Throughout the war, both sides sought a single decisive victory long after it was clear that no such event was achievable. In the battles of the Overland Campaign—Wilderness, Spotsylvania, North Anna, Cold Harbor—fighting continued as both sides attempted to justify the 70,000 casualties incurred in just thirty-nine days. “I had seen dreadful carnage in front of Marye’s Hill at Fredericksburg,” wrote one Confederate, “but I had seen nothing to exceed this. It was not war; it was murder.” Although United States general Ulysses S. Grant was called a butcher, Confederate losses, relative to the size of their army, were greater. The unprecedented bloodletting only came to an end in the trenches around Richmond and Petersburg, where manpower and the material advantages of the North stretched Confederate resources to the breaking point.
War or Murder?
Steel Converted Bayonet, c. 1862–65
Digging In
By 1864, veteran soldiers learned to appreciate the advantage of earthen defenses to protect themselves from enemy bullets.
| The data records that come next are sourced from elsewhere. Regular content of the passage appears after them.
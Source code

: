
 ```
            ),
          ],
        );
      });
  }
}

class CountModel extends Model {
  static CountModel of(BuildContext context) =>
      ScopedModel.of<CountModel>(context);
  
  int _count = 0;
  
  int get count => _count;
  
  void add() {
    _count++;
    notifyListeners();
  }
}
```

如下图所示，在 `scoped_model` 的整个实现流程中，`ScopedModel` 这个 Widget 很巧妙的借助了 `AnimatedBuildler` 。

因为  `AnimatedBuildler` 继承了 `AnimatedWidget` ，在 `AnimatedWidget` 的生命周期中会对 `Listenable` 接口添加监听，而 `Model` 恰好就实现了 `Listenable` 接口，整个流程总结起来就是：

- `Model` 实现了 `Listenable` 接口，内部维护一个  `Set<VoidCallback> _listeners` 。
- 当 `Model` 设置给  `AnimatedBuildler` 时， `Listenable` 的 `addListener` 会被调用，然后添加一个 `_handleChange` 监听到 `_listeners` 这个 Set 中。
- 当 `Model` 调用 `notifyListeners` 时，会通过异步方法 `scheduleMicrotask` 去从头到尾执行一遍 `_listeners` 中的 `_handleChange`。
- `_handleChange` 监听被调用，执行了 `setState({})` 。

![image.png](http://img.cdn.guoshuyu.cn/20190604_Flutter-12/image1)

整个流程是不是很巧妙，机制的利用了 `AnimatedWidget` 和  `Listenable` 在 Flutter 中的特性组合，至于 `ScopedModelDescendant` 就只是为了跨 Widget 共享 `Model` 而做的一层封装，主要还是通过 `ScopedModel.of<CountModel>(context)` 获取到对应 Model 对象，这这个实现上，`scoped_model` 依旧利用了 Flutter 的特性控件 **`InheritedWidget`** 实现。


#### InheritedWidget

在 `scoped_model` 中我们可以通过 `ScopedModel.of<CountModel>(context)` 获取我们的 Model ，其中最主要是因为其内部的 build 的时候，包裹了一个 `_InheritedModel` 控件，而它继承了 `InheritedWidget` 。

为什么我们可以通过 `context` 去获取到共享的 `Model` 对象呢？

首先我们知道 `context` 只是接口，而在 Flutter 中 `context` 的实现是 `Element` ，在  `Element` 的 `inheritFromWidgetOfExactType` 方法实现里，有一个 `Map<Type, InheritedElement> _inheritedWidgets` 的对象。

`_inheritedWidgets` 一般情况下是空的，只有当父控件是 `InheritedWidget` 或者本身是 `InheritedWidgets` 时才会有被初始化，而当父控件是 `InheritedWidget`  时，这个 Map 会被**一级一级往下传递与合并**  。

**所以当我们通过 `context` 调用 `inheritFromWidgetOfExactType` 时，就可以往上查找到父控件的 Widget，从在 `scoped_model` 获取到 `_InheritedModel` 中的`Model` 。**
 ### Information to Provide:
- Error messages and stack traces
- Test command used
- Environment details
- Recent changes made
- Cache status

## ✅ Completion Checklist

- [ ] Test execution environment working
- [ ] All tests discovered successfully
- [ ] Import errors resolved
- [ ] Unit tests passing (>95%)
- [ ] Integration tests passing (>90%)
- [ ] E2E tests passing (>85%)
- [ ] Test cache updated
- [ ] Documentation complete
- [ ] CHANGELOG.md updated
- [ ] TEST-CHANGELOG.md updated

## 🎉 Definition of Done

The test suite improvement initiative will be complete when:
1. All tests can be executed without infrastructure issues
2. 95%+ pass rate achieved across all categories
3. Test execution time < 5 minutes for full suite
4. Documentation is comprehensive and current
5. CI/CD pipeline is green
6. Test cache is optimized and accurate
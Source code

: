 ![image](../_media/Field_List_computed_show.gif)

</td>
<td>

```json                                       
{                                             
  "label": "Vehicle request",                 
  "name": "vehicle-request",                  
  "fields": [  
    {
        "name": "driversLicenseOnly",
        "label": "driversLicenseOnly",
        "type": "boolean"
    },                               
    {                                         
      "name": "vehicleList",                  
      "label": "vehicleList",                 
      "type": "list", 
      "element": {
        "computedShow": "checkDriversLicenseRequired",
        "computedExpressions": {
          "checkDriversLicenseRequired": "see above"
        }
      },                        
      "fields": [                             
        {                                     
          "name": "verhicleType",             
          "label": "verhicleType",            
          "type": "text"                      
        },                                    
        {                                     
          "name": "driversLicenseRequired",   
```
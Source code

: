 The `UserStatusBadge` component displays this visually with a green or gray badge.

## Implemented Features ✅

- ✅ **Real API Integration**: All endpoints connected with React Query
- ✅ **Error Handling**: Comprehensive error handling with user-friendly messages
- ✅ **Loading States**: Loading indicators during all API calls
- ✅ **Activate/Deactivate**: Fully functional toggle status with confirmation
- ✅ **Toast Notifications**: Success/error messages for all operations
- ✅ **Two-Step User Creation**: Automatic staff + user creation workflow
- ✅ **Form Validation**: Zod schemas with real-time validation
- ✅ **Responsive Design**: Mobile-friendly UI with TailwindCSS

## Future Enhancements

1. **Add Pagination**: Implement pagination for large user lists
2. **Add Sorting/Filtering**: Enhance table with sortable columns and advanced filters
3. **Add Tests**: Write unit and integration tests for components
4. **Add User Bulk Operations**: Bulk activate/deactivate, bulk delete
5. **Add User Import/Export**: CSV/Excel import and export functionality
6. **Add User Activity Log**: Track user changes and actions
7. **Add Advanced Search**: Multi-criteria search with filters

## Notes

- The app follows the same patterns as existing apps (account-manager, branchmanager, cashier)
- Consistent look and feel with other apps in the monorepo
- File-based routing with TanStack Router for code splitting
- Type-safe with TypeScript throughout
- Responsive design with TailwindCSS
Survival came to depend as much on picks, shovels, and axes as on firearms. Tin cups, plates, and other improvised objects—like this bayonet—became digging tools.
Original Tattered Confederate Battle Flag
Paradise Captures the Flag
At Spotsylvania Court House, twenty-year-old Lt. Joseph C. Paradise of Portland, Maine, and the 5,000 men of the U.S. 6th Corps demonstrated that massed infantry assaults could successfully attack an entrenched enemy.
Instead of using a traditional assault formation, the 6th Corps employed a deep but narrow formation to break through the Confederate lines. The attacking federal soldiers were ordered to advance without pausing to fire.
As the United States soldiers smashed through the Confederate position, Paradise seized this Confederate battle flag—a prized battlefield trophy—from a Georgia infantry unit. Paradise survived the charge at Spotsylvania that claimed one-fifth of his comrades. A month later, he was killed in battle at Cold Harbor.
Painting City Point, Va., Nov. 1864, Edward L. Henry, c. 1864–72
One of the World's Great Seaports
Serving as a supply base for the U.S. armies near Petersburg, the tiny village of City Point (now part of Hopewell), became one of the busiest ports in the world almost overnight. Capable of supporting an army of 500,000 men, the scale of the supply depot at City Point was unprecedented in military history, and critical to the success of the campaign to capture Petersburg and Richmond.